Nel 2019 la giornalista Lexy Lebsack ha condotto una ricerca sul campo per la rivista online Refinery29, documentando il suo viaggio tra le miniere illegali del Jharkhand. Da una delle bambine intervistate, Pooja, si scopre che per una giornata di duro lavoro in miniera si possono ricevere dalle 20 alle 30 rupie, ossia circa dai 0,29 ai 0,43 dollari americani.


La scelta di LUSH: mica sintetica


Dal 2012 Lush ha iniziato a comprare la mica da fornitori che garantivano di non assumere minori e si appoggiava a terze parti che lo verificassero. Dal 2018 l’azienda inglese ha però deciso di eliminare la mica naturale dai suoi prodotti a favore della mica sintetica (Synthetic fluorphlogopite) perché, a causa di un cambio di gestione dell’azienda fornitrice, non poteva più garantire la trasparenza della sua filiera.


Lush dichiara che la mica sintetica creata in laboratorio non solo avrebbe un effetto più brillante di quella naturale, ma sarebbe anche più delicata sulle zone sensibili (es. contorno occhi). Sorge però il dubbio: la mica sintetica danneggia l’ambiente? Gabbi Loedolff, Creative Buyer di Lush, dichiara che: «Anche se sintetizzata in laboratorio, è composta da minerali naturali, quindi non contribuisce al problema delle microplastiche che possono finire negli oceani e nelle riserve d’acqua».


Per verificare se i vostri trucchi contengono mica naturale, date un’occhiata alla lista degli ingredienti per vedere quanti presentano la dicitura “Mica” o “Potassium Aluminium Silicate” o “CI 77019”. La mica sintetica invece apparirà sulla lista degli ingredienti con la nomenclatura “Synthetic Mica” or “Synthetic Fluorphlogopite”.


La mica sintetica potrebbe essere una scelta sensata per l’industria della bellezza, ma non risolverebbe la domanda di mica per l’industria elettronica, elettrica e automobilistica. D’altronde, come indica la stessa Lush nel suo sito, non è la mica in sé ad essere controversa, quanto la sua attuale estrazione.
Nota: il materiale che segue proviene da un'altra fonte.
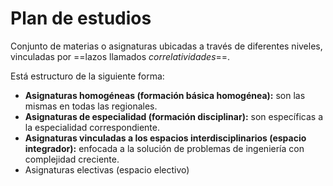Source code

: # Plan de estudios

Conjunto de materias o asignaturas ubicadas a través de diferentes niveles, vinculadas por ==lazos llamados *correlatividades*==.

Está estructuro de la siguiente forma:

- **Asignaturas homogéneas (formación básica homogénea):** son las mismas en todas las regionales.
- **Asignaturas de especialidad (formación disciplinar):** son específicas a la especialidad correspondiente.
- **Asignaturas vinculadas a los espacios interdisciplinarios (espacio integrador):** enfocada a la solución de problemas de ingeniería con complejidad creciente.
- Asignaturas electivas (espacio electivo)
Responsible Mica Initiative


Come già illustrato, le comunità indiane e malgasce dipendono economicamente da queste miniere, quindi boicottare completamente il materiale potrebbe non essere la soluzione più adeguata. Molte aziende hanno aderito alla Responsible Mica Initiative, il cui obbiettivo è di stabilire una filiera della mica che sia sostenibile e responsabile, eliminando lo sfruttamento minorile entro il 2022. Tuttavia, è bene ricordare che l’adesione di alcune aziende (tra cui L’Oreal, Chanel ed Estée Lauder Companies) all’iniziativa rappresenta sì una presa di coscienza del problema, ma non una garanzia che la mica nei loro prodotti non sia stata scavata da un minore. Data l’illegalità di gran parte delle miniere, ad oggi non è possibile una tracciabilità totale della mica.
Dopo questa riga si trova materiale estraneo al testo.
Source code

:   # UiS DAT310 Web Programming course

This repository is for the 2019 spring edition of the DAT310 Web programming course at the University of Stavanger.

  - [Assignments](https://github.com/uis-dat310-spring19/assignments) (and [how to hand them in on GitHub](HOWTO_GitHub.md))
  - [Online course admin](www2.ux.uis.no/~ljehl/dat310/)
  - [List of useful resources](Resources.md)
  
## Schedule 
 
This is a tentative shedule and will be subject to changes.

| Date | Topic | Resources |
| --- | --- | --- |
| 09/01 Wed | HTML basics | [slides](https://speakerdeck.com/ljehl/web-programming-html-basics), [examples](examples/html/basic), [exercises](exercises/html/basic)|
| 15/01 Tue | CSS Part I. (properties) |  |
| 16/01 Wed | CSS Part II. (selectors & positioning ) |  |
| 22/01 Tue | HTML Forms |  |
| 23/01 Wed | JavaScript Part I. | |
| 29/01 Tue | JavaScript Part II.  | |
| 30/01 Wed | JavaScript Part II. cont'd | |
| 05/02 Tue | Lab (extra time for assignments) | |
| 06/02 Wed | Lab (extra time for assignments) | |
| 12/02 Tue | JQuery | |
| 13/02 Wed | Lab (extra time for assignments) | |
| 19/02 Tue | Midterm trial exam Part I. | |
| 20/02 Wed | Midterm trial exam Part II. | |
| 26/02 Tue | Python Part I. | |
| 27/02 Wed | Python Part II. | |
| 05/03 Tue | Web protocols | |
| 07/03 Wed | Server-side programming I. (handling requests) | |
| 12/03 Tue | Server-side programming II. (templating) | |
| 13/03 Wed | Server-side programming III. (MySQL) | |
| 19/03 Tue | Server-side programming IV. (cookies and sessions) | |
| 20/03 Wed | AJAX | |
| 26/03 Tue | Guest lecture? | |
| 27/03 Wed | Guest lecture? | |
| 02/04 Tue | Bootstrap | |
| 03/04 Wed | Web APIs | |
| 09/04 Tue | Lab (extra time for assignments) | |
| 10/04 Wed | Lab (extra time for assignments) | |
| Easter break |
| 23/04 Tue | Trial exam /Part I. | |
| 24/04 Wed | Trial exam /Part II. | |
In che direzione procedere?


Le due indagini di Terres des Hommes in India (2016) e Madagascar (2019) si concludono con una serie di raccomandazioni che tutti gli attori, dai governi agli stakeholders, dovrebbero perseguire per ottenere una filiera responsabile della mica. Oltre alle raccomandazioni specifiche per paese, si delineano alcune direzioni comuni:


· È necessario incrementare il salario dei minatori e degli smistatori, in modo tale da permettere loro di mandare i propri figli a scuola invece che al lavoro. Questo obbiettivo può essere raggiunto attraverso diverse attività, tra cui conferire maggiore potere contrattuale ai minatori e aumentare sia il prezzo della mica greggia sia il suo prezzo di esportazione;


· I governi sono chiamati a far rispettare le leggi che tutelano i lavoratori e i minori, a garantire la scolarizzazione costruendo scuole e offrendo pasti gratuiti, a migliorare le strutture sanitarie e assicurare l’accessibilità all’acqua potabile. Inoltre, la legalizzazione delle miniere permetterà di retribuire i lavoratori rispettando il salario minimo nazionale ed evitare lo sfruttamento minorile.
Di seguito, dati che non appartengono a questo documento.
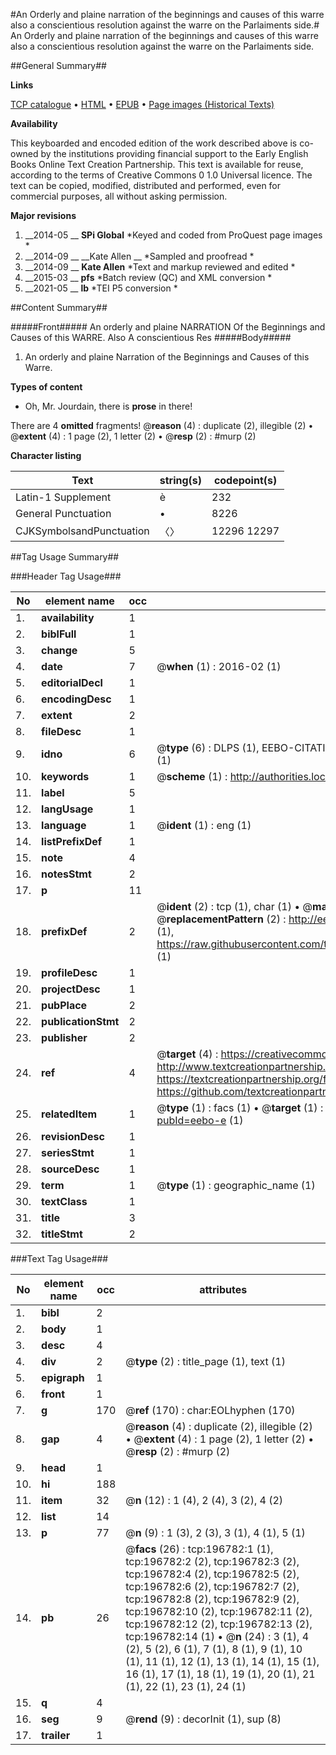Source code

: #An Orderly and plaine narration of the beginnings and causes of this warre also a conscientious resolution against the warre on the Parlaiments side.#
An Orderly and plaine narration of the beginnings and causes of this warre also a conscientious resolution against the warre on the Parlaiments side.

##General Summary##

**Links**

[TCP catalogue](http://www.ota.ox.ac.uk/tcp/)  • 
[HTML](http://tei.it.ox.ac.uk/tcp/Texts-HTML/free/B27/B27639.html)  • 
[EPUB](http://tei.it.ox.ac.uk/tcp/Texts-EPUB/free/B27/B27639.epub) • 
[Page images (Historical Texts)](https://historicaltexts.jisc.ac.uk/eebo-12095034e)

**Availability**

This keyboarded and encoded edition of the work described above is co-owned by the
    institutions providing financial support to the Early English Books Online Text Creation
    Partnership. This text is available for reuse, according to the terms of  Creative Commons 0 1.0 Universal
    licence. The text can be copied, modified, distributed and performed, even for commercial
    purposes, all without asking permission.

**Major revisions**

1. __2014-05 __ __SPi Global__ *Keyed and coded from ProQuest page images *
1. __2014-09 __ __Kate Allen __ *Sampled and proofread *
1. __2014-09 __ __Kate Allen__ *Text and markup reviewed and edited *
1. __2015-03 __ __pfs__ *Batch review (QC) and XML conversion *
1. __2021-05 __ __lb__ *TEI P5 conversion *

##Content Summary##

#####Front#####
An orderly and plaine NARRATION Of the Beginnings and Causes of this WARRE. Also A conscientious Res
#####Body#####

1. An orderly and plaine Narration of the Beginnings and Causes of this Warre.

**Types of content**

  * Oh, Mr. Jourdain, there is **prose** in there!

There are 4 **omitted** fragments! 
 @__reason__ (4) : duplicate (2), illegible (2)  •  @__extent__ (4) : 1 page (2), 1 letter (2)  •  @__resp__ (2) : #murp (2)

**Character listing**


|Text|string(s)|codepoint(s)|
|---|---|---|
|Latin-1 Supplement|è|232|
|General Punctuation|•|8226|
|CJKSymbolsandPunctuation|〈〉|12296 12297|

##Tag Usage Summary##

###Header Tag Usage###

|No|element name|occ|attributes|
|---|---|---|---|
|1.|__availability__|1||
|2.|__biblFull__|1||
|3.|__change__|5||
|4.|__date__|7| @__when__ (1) : 2016-02 (1)|
|5.|__editorialDecl__|1||
|6.|__encodingDesc__|1||
|7.|__extent__|2||
|8.|__fileDesc__|1||
|9.|__idno__|6| @__type__ (6) : DLPS (1), EEBO-CITATION (1), VID (1), EEBO-PROQUEST (1), STC (1), OCLC (1)|
|10.|__keywords__|1| @__scheme__ (1) : http://authorities.loc.gov/ (1)|
|11.|__label__|5||
|12.|__langUsage__|1||
|13.|__language__|1| @__ident__ (1) : eng (1)|
|14.|__listPrefixDef__|1||
|15.|__note__|4||
|16.|__notesStmt__|2||
|17.|__p__|11||
|18.|__prefixDef__|2| @__ident__ (2) : tcp (1), char (1)  •  @__matchPattern__ (2) : ([0-9\-]+):([0-9IVX]+) (1), (.+) (1)  •  @__replacementPattern__ (2) : http://eebo.chadwyck.com/downloadtiff?vid=$1&page=$2 (1), https://raw.githubusercontent.com/textcreationpartnership/Texts/master/tcpchars.xml#$1 (1)|
|19.|__profileDesc__|1||
|20.|__projectDesc__|1||
|21.|__pubPlace__|2||
|22.|__publicationStmt__|2||
|23.|__publisher__|2||
|24.|__ref__|4| @__target__ (4) : https://creativecommons.org/publicdomain/zero/1.0/ (1), http://www.textcreationpartnership.org/docs/. (1), https://textcreationpartnership.org/faq/#faq05 (1), https://github.com/textcreationpartnership (1)|
|25.|__relatedItem__|1| @__type__ (1) : facs (1)  •  @__target__ (1) : https://data.historicaltexts.jisc.ac.uk/view?pubId=eebo-e (1)|
|26.|__revisionDesc__|1||
|27.|__seriesStmt__|1||
|28.|__sourceDesc__|1||
|29.|__term__|1| @__type__ (1) : geographic_name (1)|
|30.|__textClass__|1||
|31.|__title__|3||
|32.|__titleStmt__|2||


###Text Tag Usage###

|No|element name|occ|attributes|
|---|---|---|---|
|1.|__bibl__|2||
|2.|__body__|1||
|3.|__desc__|4||
|4.|__div__|2| @__type__ (2) : title_page (1), text (1)|
|5.|__epigraph__|1||
|6.|__front__|1||
|7.|__g__|170| @__ref__ (170) : char:EOLhyphen (170)|
|8.|__gap__|4| @__reason__ (4) : duplicate (2), illegible (2)  •  @__extent__ (4) : 1 page (2), 1 letter (2)  •  @__resp__ (2) : #murp (2)|
|9.|__head__|1||
|10.|__hi__|188||
|11.|__item__|32| @__n__ (12) : 1 (4), 2 (4), 3 (2), 4 (2)|
|12.|__list__|14||
|13.|__p__|77| @__n__ (9) : 1 (3), 2 (3), 3 (1), 4 (1), 5 (1)|
|14.|__pb__|26| @__facs__ (26) : tcp:196782:1 (1), tcp:196782:2 (2), tcp:196782:3 (2), tcp:196782:4 (2), tcp:196782:5 (2), tcp:196782:6 (2), tcp:196782:7 (2), tcp:196782:8 (2), tcp:196782:9 (2), tcp:196782:10 (2), tcp:196782:11 (2), tcp:196782:12 (2), tcp:196782:13 (2), tcp:196782:14 (1)  •  @__n__ (24) : 3 (1), 4 (2), 5 (2), 6 (1), 7 (1), 8 (1), 9 (1), 10 (1), 11 (1), 12 (1), 13 (1), 14 (1), 15 (1), 16 (1), 17 (1), 18 (1), 19 (1), 20 (1), 21 (1), 22 (1), 23 (1), 24 (1)|
|15.|__q__|4||
|16.|__seg__|9| @__rend__ (9) : decorInit (1), sup (8)|
|17.|__trailer__|1||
· I marchi internazionali e i CSO (Organizzazioni della Società Civile) nazionali e internazionali possono fare pressioni al governo per rendere operative tutte le suddette misure e assistere alla creazione di scuole, a patto che queste iniziative siano in collaborazione con il governo e che si pongano obbiettivi a lungo termine.


Conclusione


Per concludere, come consumatori possiamo essere noi stessi agenti di cambiamento chiedendo trasparenza e responsabilità alle aziende che usano la mica nei loro prodotti. Inoltre, si possono supportare ONG ed enti di beneficenza, come la già citata Terres Des Hommes, per il loro impegno a sostegno dei minori. Per esempio, le organizzazioni indiane Kailash Satyarthi Children’s Foundation e Bachpan Bachao Andolan sono riuscite a creare dei villaggi “amici dei bambini”, dove i diritti del minore occupano un ruolo centrale.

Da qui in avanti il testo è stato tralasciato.